Les questions qui ont traversé le siècle dernier ne prennent-elles pas encore plus d’acuité en ce début du 21ème siècle, où la mondialisation sans règle, la perte de sens, l’éclatement du monde amènent de nouveaux défis.

Comment agir aujourd’hui ? à quel niveau ?

* dans des sociétés développées où l’individualisme de ceux qui vont bien, coexiste avec le repli sur soi de ceux qui n’attendent plus rien des autres.

* dans des sociétés où la consommation de biens, le toujours plus, pour moi, tout de suite, devient l’alpha et l’oméga, allant de pair avec une régression des valeurs collectives.

* dans des sociétés où la préparation de l’avenir est remisée au second plan, supplantée par la rentabilité financière à court terme, et le traitement des problèmes dans l’urgence.

Que faire dans un monde où l’insécurité internationale s’accroît, où la plus grande puissance bafoue les règles de l’ONU et des droits de l’homme, où les combats futurs seront souvent de ceux de la survie pour accéder à l’eau ou à un territoire.

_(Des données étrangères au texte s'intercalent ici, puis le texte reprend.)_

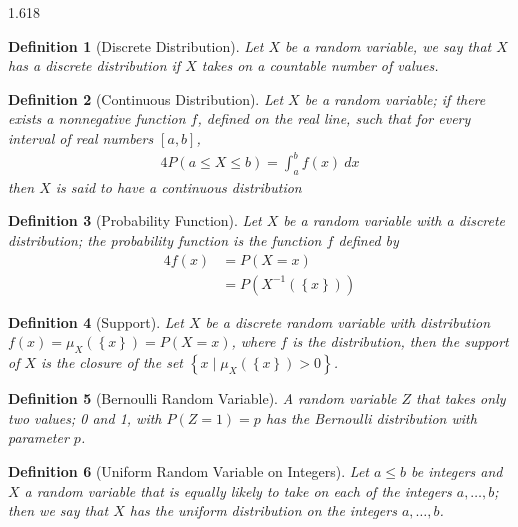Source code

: \documentclass[11pt, oneside]{book}   	%
\newtheorem{definition}{Definition}[chapter]
\newcommand{\set}[1]{\left\{#1\right\}}
\begin{document}
\begin{spacing}{1.618}
		\begin{definition}[Discrete Distribution]
			Let $X$ be a random variable, we say that $X$ has a discrete distribution if $X$ takes on a countable number of values. 
		\end{definition}
		
		\begin{definition}[Continuous Distribution]
			Let $X$ be a random variable; if there exists a nonnegative function $f$, defined on the real line, such that for every interval of real numbers $[a,b]$,
			\begin{alignat}{4}
				P(a\leq X \leq b)=\int_a^b f(x)~dx
			\end{alignat}
			then $X$ is said to have a continuous distribution
		\end{definition}

		\begin{definition}[Probability Function]
			Let $X$ be a random variable with a discrete distribution; the probability function is the function $f$ defined by 
			\begin{alignat}{4}
				f(x)&=P(X=x) \\
					&=P(X^{-1}(\set{x}))
			\end{alignat}
		\end{definition}
		
		\begin{definition}[Support]
			Let $X$ be a discrete random variable with distribution $f(x)=\mu_X(\set{x})=P(X=x)$, where $f$ is the distribution, then the support of $X$ is the closure of the set $\set{x\mid \mu_X(\set{x})>0}$. 
		\end{definition}

		\begin{definition}[Bernoulli Random Variable]
			A random variable $Z$ that takes only two values; 0 and 1, with $P(Z=1)=p$ has the \emph{Bernoulli distribution} with parameter $p$. 
		\end{definition}
		
		\begin{definition}[Uniform Random Variable on Integers]
			Let $a\leq b$ be integers and $X$ a random variable that is equally likely to take on each of the integers $a, \dots, b$; then we say that $X$ has the \emph{uniform distribution on the integers} $a, \dots, b$. 
		\end{definition}
		

\end{spacing}
\end{document}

Que dire d’une économie mondiale qui creuse jour après jour des inégalités nouvelles, qui laisse s’enfoncer l’Afrique dans la misère, qui n’est pas capable de trouver les ressources nécessaires pour éduquer, soigner, mettre en place des programmes contre le paludisme et la bilharziose parce que les malades ne sont pas solvables…

Ce monde global est désordonné et asymétrique. Désordonné, parce que la toute puissance des logiques financières ne crée pas de l’ordre mais de la domination. Asymétrique, car les écarts de développement n’ont jamais été aussi criants, produisant plus d’insécurité et d’instabilité que d’équilibre.

Ces inégalités en France comme dans le monde, créent des exclusions et des humiliations.

Sans règle, sans justice, les réponses se font violence.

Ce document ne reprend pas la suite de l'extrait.